TradingKey - On August 14, U.S. chip equipment leader Applied Materials delivered disappointing sales and profit forecasts, revealing the ripple effects of U.S.-China trade tensions across the global semiconductor supply chain.
The company projected revenue of approximately $6.7 billion for its fiscal Q4 ending October, significantly below the analyst consensus estimate of $7.32 billion. Adjusted earnings per share excluding certain items are expected at $2.11, trailing the $2.38 forecast.
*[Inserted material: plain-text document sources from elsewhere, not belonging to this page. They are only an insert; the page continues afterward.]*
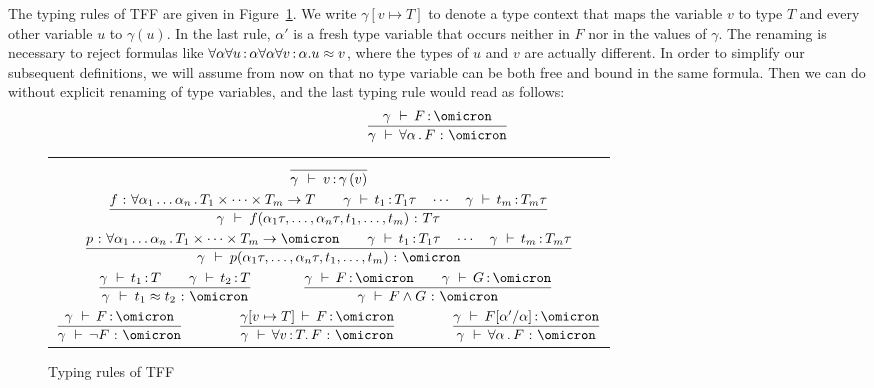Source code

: The typing rules of TFF are given in Figure~\ref{fig:typing}.
We write $\gamma[v \mapsto T]$ to denote a type context that maps the
variable $v$ to type $T$ and every other variable $u$ to $\gamma(u)$.
In the last rule, $\alpha'$ is a fresh type variable that
occurs neither in $F$ nor in the values of $\gamma$.
The renaming is necessary to reject formulas like
$\forall\alpha\forall u\operatorname{:}\alpha\forall\alpha\forall v\operatorname{:}\alpha.
u \approx v$, where the types of $u$ and $v$ are actually different.
In order to simplify our subsequent definitions, we will assume from now
on that no type variable can be both free and bound in the same formula.
Then we can do without explicit renaming of type variables,
and the last typing rule would read as follows:
$$\frac{\gamma\, \,\vdash\, F \ty \omicron}{
\gamma\, \,\vdash\, \forall \alpha \,.\, F \,\ty\, \omicron}$$

\begin{figure}
\begin{center}
\begin{tabular}{c@{\qquad\qquad}c}
\multicolumn{2}{c}{$\displaystyle
\frac{}{\gamma\, \:\vdash\: v \operatorname{:} \gamma\,(v)}$} \\[4ex]
\multicolumn{2}{c}{$\displaystyle
\frac{f \,\operatorname{:}\, \forall \alpha_1\dots\alpha_n \,.\,
    T_1 \times \dots \times T_m \to T
\qquad
\gamma\, \,\vdash\, t_1 \operatorname{:} T_1\tau
\quad\cdots\quad
\gamma\, \,\vdash\, t_m \operatorname{:} T_m\tau
}{\gamma\, \:\vdash\:
f(\alpha_1\tau,\dots,\alpha_n\tau,t_1,\dots,t_m) \,\operatorname{:}\, T\tau}
$} \\[4ex]
\multicolumn{2}{c}{$\displaystyle
\frac{p \,\ty\, \forall \alpha_1\dots\alpha_n \,.\,
    T_1 \times \dots \times T_m \to \omicron
\qquad
\gamma\, \,\vdash\, t_1 \ty T_1\tau
\quad\cdots\quad
\gamma\, \,\vdash\, t_m \ty T_m\tau
}{\gamma\, \:\vdash\:
p(\alpha_1\tau,\dots,\alpha_n\tau,t_1,\dots,t_m) \,\ty\, \omicron}
$} \\[4ex]
$\qquad\displaystyle
\frac{\gamma\, \,\vdash\, t_1 \ty T \qquad \gamma\, \,\vdash\, t_2 \ty T}{
\gamma\, \:\vdash\: t_1 \approx t_2 \,\ty\, \omicron}$ &
$\displaystyle
\frac{\gamma\, \,\vdash\, F \ty \omicron \qquad
\gamma\, \,\vdash\, G \ty \omicron}{
\gamma\, \,\vdash\, F \land G \,\ty\, \omicron}\qquad$ \\[4ex]
\multicolumn{2}{c}{
$\displaystyle
\frac{\gamma\, \,\vdash\, F \ty \omicron}{
\gamma\, \,\vdash\, \lnot F \,\ty\, \omicron}\qquad\qquad
\frac{\gamma[v \mapsto T] \,\vdash\, F \ty \omicron}{
\gamma\, \,\vdash\, \forall v \ty T .\, F \,\ty\, \omicron}\qquad\qquad
\frac{\gamma\, \,\vdash\, F[\alpha'/\alpha] \ty \omicron}{
\gamma\, \,\vdash\, \forall \alpha \,.\, F \,\ty\, \omicron}$}
\end{tabular}
\end{center}
\caption{Typing rules of TFF}
\label{fig:typing}
\end{figure}

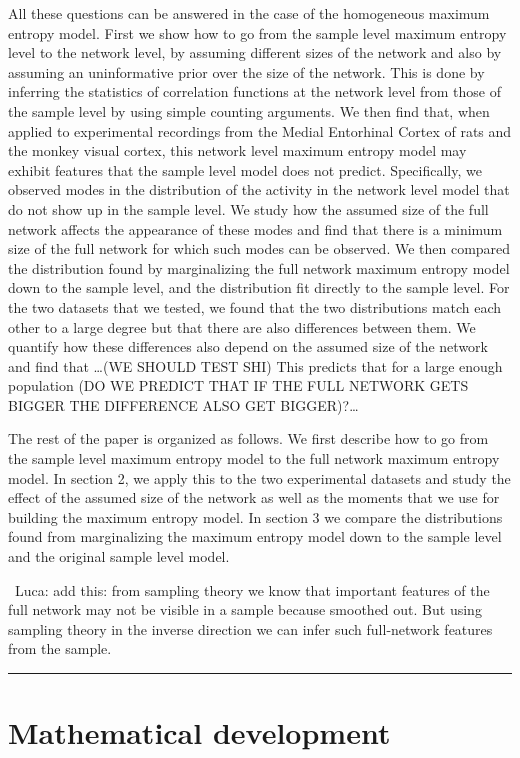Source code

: \documentclass[\ifafour a4paper,12pt,\else a5paper,10pt,\fi%
onecolumn,oneside,article,%
british%
]{memoir}
\theoremstyle{remark}
\theoremstyle{innote}
\renewcommand*{\|}{\nonscript\,\vert\nonscript\;\mathopen{}}
\newcommand*{\puzzle}{{\fontencoding{U}\fontfamily{fontawesometwo}\selectfont\symbol{225}}}
\newcommand{\mynote}[1]{ {\color{notecolour}\puzzle\ #1}}
\begin{document}
All these questions can be answered in the case of the homogeneous maximum
entropy model. First we show how to go from the sample level maximum
entropy level to the network level, by assuming different sizes of the
network and also by assuming an uninformative prior over the size of the
network. This is done by inferring the statistics of correlation functions
at the network level from those of the sample level by using simple
counting arguments. We then find that, when applied to experimental
recordings from the Medial Entorhinal Cortex of rats and the monkey visual
cortex, this network level maximum entropy model may exhibit features that
the sample level model does not predict. Specifically, we observed modes in
the distribution of the activity in the network level model that do not
show up in the sample level. We study how the assumed size of the full
network affects the appearance of these modes and find that there is a
minimum size of the full network for which such modes can be observed. We
then compared the distribution found by marginalizing the full network
maximum entropy model down to the sample level, and the distribution fit
directly to the sample level. For the two datasets that we tested, we found
that the two distributions match each other to a large degree but that
there are also differences between them. We quantify how these differences
also depend on the assumed size of the network and find that …(WE SHOULD
TEST SHI) This predicts that for a large enough population (DO WE PREDICT
THAT IF THE FULL NETWORK GETS BIGGER THE DIFFERENCE ALSO GET BIGGER)?…

The rest of the paper is organized as follows. We first describe how to go
from the sample level maximum entropy model to the full network maximum
entropy model. In section 2, we apply this to the two experimental datasets
and study the effect of the assumed size of the network as well as the
moments that we use for building the maximum entropy model. In section 3 we
compare the distributions found from marginalizing the maximum entropy
model down to the sample level and the original sample level model.

\mynote{Luca: add this: from sampling theory we know that important
  features of the full network may not be visible in a sample because
  smoothed out. But using sampling theory in the inverse direction we can
  infer such full-network features from the sample.}


\hrule
\bigskip

\section{Mathematical development}
\label{sec:maths_development}
\end{document}
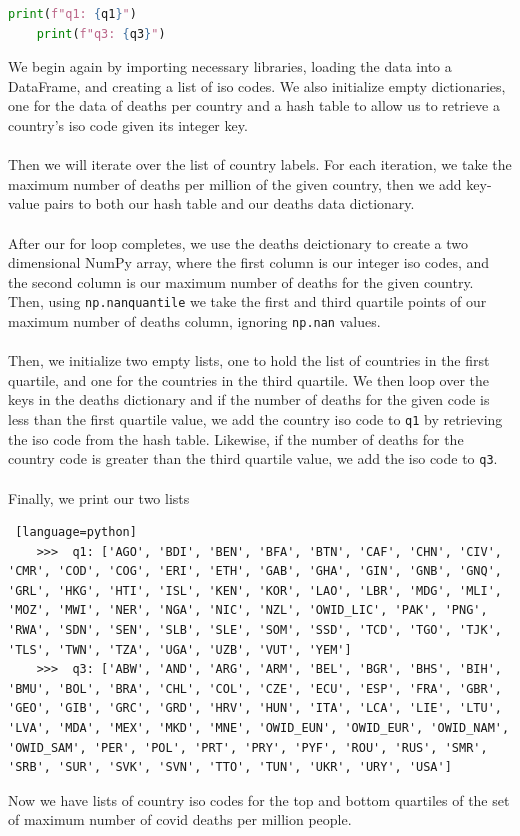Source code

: \documentclass[12pt, letterpaper]{article}
\begin{document}
\begin{enumerate}
\begin{lstlisting}[language=python]
    print(f"q1: {q1}")
    print(f"q3: {q3}")
\end{lstlisting}
We begin again by importing necessary libraries, loading the data into a DataFrame, and creating a list of iso codes. 
We also initialize empty dictionaries, one for the data of deaths per country and a hash table to allow us to retrieve 
a country's iso code given its integer key. \\ \\
Then we will iterate over the list of country labels. For each iteration, we take the maximum number 
of deaths per million of the given country, then we add key-value pairs to both our hash table and our 
deaths data dictionary. \\ \\
After our for loop completes, we use the deaths deictionary to create a two dimensional NumPy array, 
where the first column is our integer iso codes, and the second column is our maximum number of deaths 
for the given country. Then, using \texttt{np.nanquantile} we take the first and third quartile points of 
our maximum number of deaths column, ignoring \texttt{np.nan} values. \\ \\
Then, we initialize two empty lists, one to hold the list of countries in the first quartile, 
and one for the countries in the third quartile. We then loop over the keys in the deaths dictionary and if the 
number of deaths for the given code is less than the first quartile value, we add the country iso code to \texttt{q1}
by retrieving the iso code from the hash table. Likewise, if the number of deaths for the country code is greater than 
the third quartile value, we add the iso code to \texttt{q3}. \\ \\
Finally, we print our two lists 
\begin{lstlisting} [language=python]
    >>>  q1: ['AGO', 'BDI', 'BEN', 'BFA', 'BTN', 'CAF', 'CHN', 'CIV', 'CMR', 'COD', 'COG', 'ERI', 'ETH', 'GAB', 'GHA', 'GIN', 'GNB', 'GNQ', 'GRL', 'HKG', 'HTI', 'ISL', 'KEN', 'KOR', 'LAO', 'LBR', 'MDG', 'MLI', 'MOZ', 'MWI', 'NER', 'NGA', 'NIC', 'NZL', 'OWID_LIC', 'PAK', 'PNG', 'RWA', 'SDN', 'SEN', 'SLB', 'SLE', 'SOM', 'SSD', 'TCD', 'TGO', 'TJK', 'TLS', 'TWN', 'TZA', 'UGA', 'UZB', 'VUT', 'YEM']
    >>>  q3: ['ABW', 'AND', 'ARG', 'ARM', 'BEL', 'BGR', 'BHS', 'BIH', 'BMU', 'BOL', 'BRA', 'CHL', 'COL', 'CZE', 'ECU', 'ESP', 'FRA', 'GBR', 'GEO', 'GIB', 'GRC', 'GRD', 'HRV', 'HUN', 'ITA', 'LCA', 'LIE', 'LTU', 'LVA', 'MDA', 'MEX', 'MKD', 'MNE', 'OWID_EUN', 'OWID_EUR', 'OWID_NAM', 'OWID_SAM', 'PER', 'POL', 'PRT', 'PRY', 'PYF', 'ROU', 'RUS', 'SMR', 'SRB', 'SUR', 'SVK', 'SVN', 'TTO', 'TUN', 'UKR', 'URY', 'USA']
\end{lstlisting}
Now we have lists of country iso codes for the top and bottom quartiles of the set of maximum number of 
covid deaths per million people. 
\end{enumerate}
\end{document}
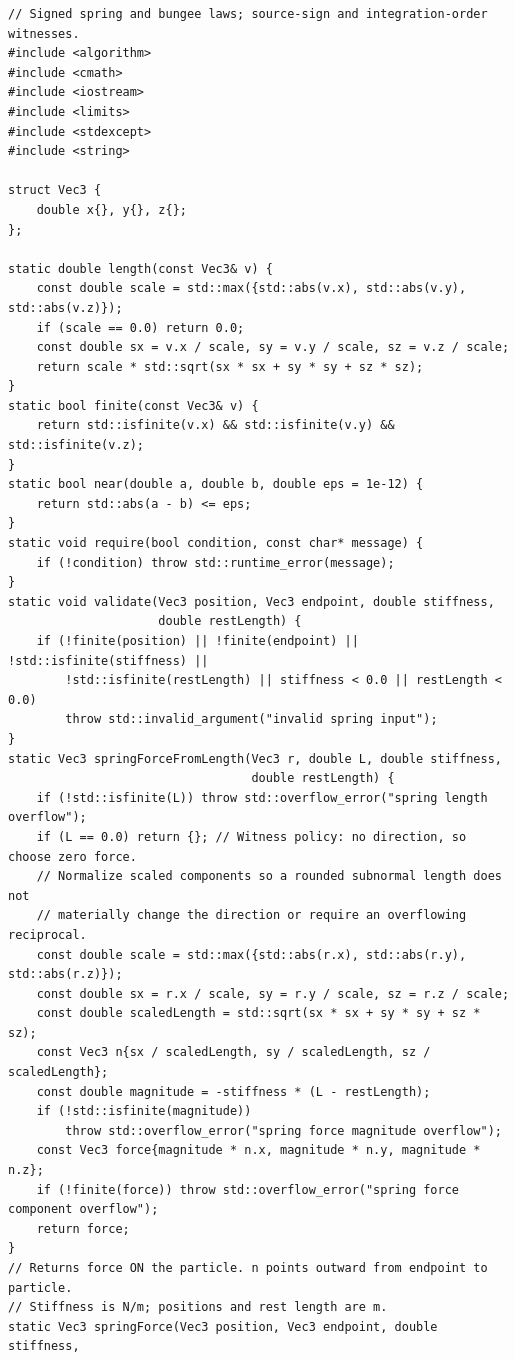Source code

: \begin{verbatim}
// Signed spring and bungee laws; source-sign and integration-order witnesses.
#include <algorithm>
#include <cmath>
#include <iostream>
#include <limits>
#include <stdexcept>
#include <string>

struct Vec3 {
    double x{}, y{}, z{};
};

static double length(const Vec3& v) {
    const double scale = std::max({std::abs(v.x), std::abs(v.y), std::abs(v.z)});
    if (scale == 0.0) return 0.0;
    const double sx = v.x / scale, sy = v.y / scale, sz = v.z / scale;
    return scale * std::sqrt(sx * sx + sy * sy + sz * sz);
}
static bool finite(const Vec3& v) {
    return std::isfinite(v.x) && std::isfinite(v.y) && std::isfinite(v.z);
}
static bool near(double a, double b, double eps = 1e-12) {
    return std::abs(a - b) <= eps;
}
static void require(bool condition, const char* message) {
    if (!condition) throw std::runtime_error(message);
}
static void validate(Vec3 position, Vec3 endpoint, double stiffness,
                     double restLength) {
    if (!finite(position) || !finite(endpoint) || !std::isfinite(stiffness) ||
        !std::isfinite(restLength) || stiffness < 0.0 || restLength < 0.0)
        throw std::invalid_argument("invalid spring input");
}
static Vec3 springForceFromLength(Vec3 r, double L, double stiffness,
                                  double restLength) {
    if (!std::isfinite(L)) throw std::overflow_error("spring length overflow");
    if (L == 0.0) return {}; // Witness policy: no direction, so choose zero force.
    // Normalize scaled components so a rounded subnormal length does not
    // materially change the direction or require an overflowing reciprocal.
    const double scale = std::max({std::abs(r.x), std::abs(r.y), std::abs(r.z)});
    const double sx = r.x / scale, sy = r.y / scale, sz = r.z / scale;
    const double scaledLength = std::sqrt(sx * sx + sy * sy + sz * sz);
    const Vec3 n{sx / scaledLength, sy / scaledLength, sz / scaledLength};
    const double magnitude = -stiffness * (L - restLength);
    if (!std::isfinite(magnitude))
        throw std::overflow_error("spring force magnitude overflow");
    const Vec3 force{magnitude * n.x, magnitude * n.y, magnitude * n.z};
    if (!finite(force)) throw std::overflow_error("spring force component overflow");
    return force;
}
// Returns force ON the particle. n points outward from endpoint to particle.
// Stiffness is N/m; positions and rest length are m.
static Vec3 springForce(Vec3 position, Vec3 endpoint, double stiffness,

\end{verbatim}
Following the weak outlook, Applied Materials shares plunged more than 14% in after-hours trading.
Source: Google Finance
CEO Gary Dickerson explicitly stated the company is facing reduced demand from Chinese customers. As one of the world’s largest semiconductor consumption and manufacturing markets, China has long been a critical revenue source for Applied Materials, accounting for 35% of total sales in the recently concluded July quarter (fiscal Q3). Current low procurement intent from Chinese clients has directly triggered a sharp order decline, impacting performance expectations.
Escalating U.S. export restrictions on advanced semiconductor manufacturing equipment to China continue to limit Applied Materials’ ability to sell cutting-edge process tools to Chinese clients, affecting its high-growth business in the region.
Additionally, prolonged tariff negotiations and macroeconomic concerns have prompted major customers, including China to defer wafer fab expansion plans, entering a "capacity digestion phase" instead.
"Many peers have shown surprising China strength and given expectations for a decent pullback, but Applied Materials' results show much more volatility," said Brooks Idlet, senior analyst at CFRA Research.
Beyond China factors, CFO Brice Hill elaborated that "non-linear demand from leading-edge customers"—where a handful of top chipmakers reduce short-term procurement due to heightened market concentration and capacity expansion rhythm adjustments—further amplified revenue fluctuations.